Voor de samenstellers van The Road to Political Democracy is de democratie een universeel goed. Ze sluiten zich aan bij Fukuyama die schreef dat op het einde van de twintigste eeuw de liberale democratie als enige universele ideologie overeind bleef.

De volkssoevereiniteit is echter nooit volkomen, want die wordt uitbesteed aan – weliswaar verkozen – machtsdragers die wel volop gebruik kunnen maken van het recht op vrije mening, de politieke discussie voeren en vooral de politieke besluiten trekken. Wat Thomas Jefferson, medeauteur van de Amerikaanse Onafhankelijkheidsverklaring en latere president van de Verenigde Staten, al vreesde. Jefferson had het dan over ‘ elective despotism‘.

Dat laatste lijkt ook een kernmerk van de Europese Unie, die bezwaarlijk als een ‘republiek van republieken’ kan worden beschouwd. Zij is veeleer een alliantie van onafhankelijke staten die voor haar Europese beslissingen niet meteen steunt op die Europese volkssoevereiniteit. Want daarvoor is het gewicht van de grote lidstaten Duitsland en Frankrijk in dat beslissingsproces al te doorslaggevend.

Toch heeft voorzitter Van Rompuy het over de Europese Unie als ‘een club van democratieën’. In de raad, zo getuigt Van Rompuy, spreken alle leiders vrijuit. En ieder van hen is verantwoording verschuldigd tegenover zijn of haar nationale parlement.

De samenstellers van The Road to Political Democracy geven de volledige tekst van het Handvest van de Grondrechten van de Europese Unie, volgens hen de jongste loot van die politieke democratie.
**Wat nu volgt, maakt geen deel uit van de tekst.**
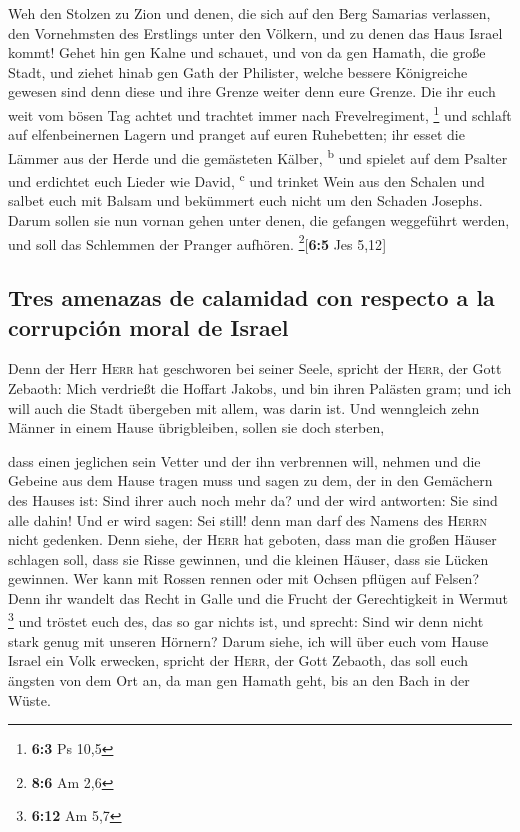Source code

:  Weh den Stolzen zu Zion und denen, die sich auf den Berg
Samarias verlassen, den Vornehmsten des Erstlings unter den Völkern, und
zu denen das Haus Israel kommt!  Gehet hin gen Kalne und
schauet, und von da gen Hamath, die große Stadt, und ziehet hinab gen
Gath der Philister, welche bessere Königreiche gewesen sind denn diese
und ihre Grenze weiter denn eure Grenze.  Die ihr euch
weit vom bösen Tag achtet und trachtet immer nach Frevelregiment,
\footnote{\textbf{6:3} Ps 10,5}  und schlaft auf
elfenbeinernen Lagern und pranget auf euren Ruhebetten; ihr esset die
Lämmer aus der Herde und die gemästeten Kälber, \textsuperscript{b}
 und spielet auf dem Psalter und erdichtet euch Lieder wie
David, \textsuperscript{c}  und trinket Wein aus den
Schalen und salbet euch mit Balsam und bekümmert euch nicht um den
Schaden Josephs.  Darum sollen sie nun vornan gehen unter
denen, die gefangen weggeführt werden, und soll das Schlemmen der
Pranger aufhören. \footnote{\textbf{8:6} Am 2,6}{[}\textbf{6:5} Jes
5,12{]}

\hypertarget{tres-amenazas-de-calamidad-con-respecto-a-la-corrupciuxf3n-moral-de-israel}{%
\subsection{Tres amenazas de calamidad con respecto a la corrupción
moral de
Israel}\label{tres-amenazas-de-calamidad-con-respecto-a-la-corrupciuxf3n-moral-de-israel}}

 Denn der Herr \textsc{Herr} hat geschworen bei seiner
Seele, spricht der \textsc{Herr}, der Gott Zebaoth: Mich verdrießt die
Hoffart Jakobs, und bin ihren Palästen gram; und ich will auch die Stadt
übergeben mit allem, was darin ist.  Und wenngleich zehn
Männer in einem Hause übrigbleiben, sollen sie doch sterben,

 dass einen jeglichen sein Vetter und der ihn verbrennen
will, nehmen und die Gebeine aus dem Hause tragen muss und sagen zu dem,
der in den Gemächern des Hauses ist: Sind ihrer auch noch mehr da? und
der wird antworten: Sie sind alle dahin! Und er wird sagen: Sei still!
denn man darf des Namens des \textsc{Herrn} nicht gedenken.
 Denn siehe, der \textsc{Herr} hat geboten, dass man die
großen Häuser schlagen soll, dass sie Risse gewinnen, und die kleinen
Häuser, dass sie Lücken gewinnen.  Wer kann mit Rossen
rennen oder mit Ochsen pflügen auf Felsen? Denn ihr wandelt das Recht in
Galle und die Frucht der Gerechtigkeit in Wermut \footnote{\textbf{6:12}
  Am 5,7}  und tröstet euch des, das so gar nichts ist,
und sprecht: Sind wir denn nicht stark genug mit unseren Hörnern?
 Darum siehe, ich will über euch vom Hause Israel ein
Volk erwecken, spricht der \textsc{Herr}, der Gott Zebaoth, das soll
euch ängsten von dem Ort an, da man gen Hamath geht, bis an den Bach in
der Wüste.

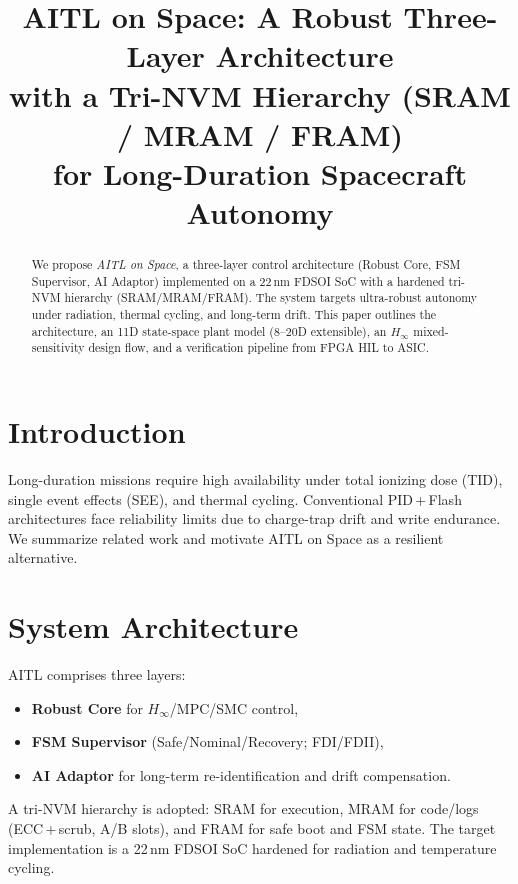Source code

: \documentclass[conference]{IEEEtran}
\title{AITL on Space: A Robust Three-Layer Architecture\\
with a Tri-NVM Hierarchy (SRAM / MRAM / FRAM)\\
for Long-Duration Spacecraft Autonomy}
\author{
\IEEEauthorblockN{Shinichi Samizo}
\IEEEauthorblockA{Independent Semiconductor Researcher\\
Former Engineer at Seiko Epson Corporation\\
Email: shin3t72@gmail.com\quad GitHub: \url{https://github.com/Samizo-AITL}}
}
\begin{document}
\maketitle

\begin{abstract}
We propose \emph{AITL on Space}, a three-layer control architecture (Robust Core, FSM Supervisor, AI Adaptor) implemented on a 22\,nm FD\!SOI SoC with a hardened tri-NVM hierarchy (SRAM/MRAM/FRAM). The system targets ultra-robust autonomy under radiation, thermal cycling, and long-term drift. This paper outlines the architecture, an 11D state-space plant model (8--20D extensible), an $H_\infty$ mixed-sensitivity design flow, and a verification pipeline from FPGA HIL to ASIC.
\end{abstract}

\section{Introduction}
Long-duration missions require high availability under total ionizing dose (TID), single event effects (SEE), and thermal cycling. Conventional PID\,+\,Flash architectures face reliability limits due to charge-trap drift and write endurance. We summarize related work and motivate AITL on Space as a resilient alternative.

\section{System Architecture}
AITL comprises three layers:
\begin{itemize}
  \item \textbf{Robust Core} for $H_\infty$/MPC/SMC control,
  \item \textbf{FSM Supervisor} (Safe/Nominal/Recovery; FDI/FDII),
  \item \textbf{AI Adaptor} for long-term re-identification and drift compensation.
\end{itemize}
A tri-NVM hierarchy is adopted: SRAM for execution, MRAM for code/logs (ECC\,+\,scrub, A/B slots), and FRAM for safe boot and FSM state. The target implementation is a 22\,nm FD\!SOI SoC hardened for radiation and temperature cycling.
\end{document}
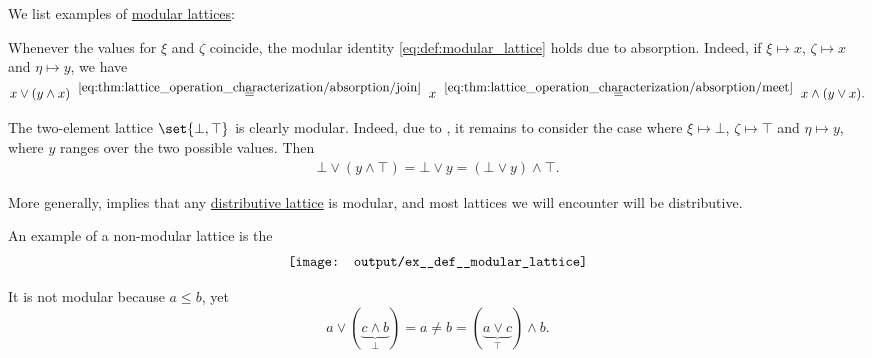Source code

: \begin{example}\label{ex:def:modular_lattice}
  We list examples of \hyperref[def:modular_lattice]{modular lattices}:
  \begin{thmenum}
     Whenever the values for \( \xi \) and \( \zeta \) coincide, the modular identity \eqref{eq:def:modular_lattice} holds due to absorption. Indeed, if \( \xi \mapsto x \), \( \zeta \mapsto x \) and \( \eta \mapsto y \), we have
    \begin{equation*}
      x \vee (y \wedge x)
      \reloset {\eqref{eq:thm:lattice_operation_characterization/absorption/join}} =
      x
      \reloset {\eqref{eq:thm:lattice_operation_characterization/absorption/meet}} =
      x \wedge (y \vee x).
    \end{equation*}

     The two-element lattice \( \set{ \bot, \top } \) is clearly modular. Indeed, due to , it remains to consider the case where \( \xi \mapsto \bot \), \( \zeta \mapsto \top \) and \( \eta \mapsto y \), where \( y \) ranges over the two possible values. Then
    \begin{align*}
      \bot \vee (y \wedge \top)
      =
      \bot \vee y
      =
      (\bot \vee y) \wedge \top.
    \end{align*}

    More generally,  implies that any \hyperref[def:distributive_lattice]{distributive lattice} is modular, and most lattices we will encounter will be distributive.

     An example of a non-modular lattice is the 
    \begin{equation*}\taglabel[\logic{\( N_5 \)}]{eq:ex:def:modular_lattice/pentagon}
      \begin{aligned}
        \texttt{[image: output/ex\_\_def\_\_modular\_lattice]}
      \end{aligned}
    \end{equation*}

    It is not modular because \( a \leq b \), yet
    \begin{equation*}
      a \vee (\underbrace{c \wedge b}_{\bot})
      =
      a
      \neq
      b
      =
      (\underbrace{a \vee c}_{\top}) \wedge b.
    \end{equation*}
  \end{thmenum}
\end{example}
Bovendien is, naar hun mening, de Europese Unie het mooiste voorbeeld van Friedrich Hayeks definitie: ‘Democratie is boven alles een middel tot vreedzame ver- andering.’

In de preambule van het Handvest klinkt alvast stellig: ‘ De volkeren van Europa hebben door onderling een steeds hechter verbond tot stand te brengen besloten een op gemeenschappelijke waarden gegrondveste vreedzame toekomst te delen.

Zich bewust van haar geestelijke en morele erfgoed vestigt de Unie haar grondslag op de ondeelbare en universele waarden van menselijke waardigheid en van vrijheid, gelijkheid en solidariteit; zij berust op het beginsel van de democratie en het beginsel van de rechtsstaat. Zij stelt de mens centraal in haar optreden door het burgerschap van de Unie in te stellen en een ruimte van vrijheid, veiligheid en rechtvaardigheid tot stand te brengen.

Maar de eerste bewakers van die universele waarden van menselijke waardigheid blijven, voorlopig, de lidstaten en hun parlementen. En dat zal de eerstkomende jaren niet meteen veranderen.

In zijn uitgeleide bij dit boek beklemtoont Herman Van Rompuy dat de politieke democratie alleen maar kan bloeien als ze niet alleen op papier bestaat, maar ook leeft in de harten en de geesten van de burgers. Dat geldt ook voor het Europese politieke project, dat alleen kan voortbestaan en ontplooien als het gaat leven in de geesten en de harten van diezelfde burgers.

ROBERT SENELLE, EMILE CLÉMENT, EDGARD VAN DE VELDE, THE ROAD

TO POLITICAL DEMOCRACY. FROM PLATO

TO THE CHARTE OF FUNDAMENTAL RIGHTS

OF THE EUROPEAN UNION. ACADEMIC

& SCIENTIFIC PUBLISHERS (ASP), 50 EURO.

Rik Van Cauwelaert

Een van de mogelijke valkuilen voor de democratie is de toenemende armoede, ook in Europa.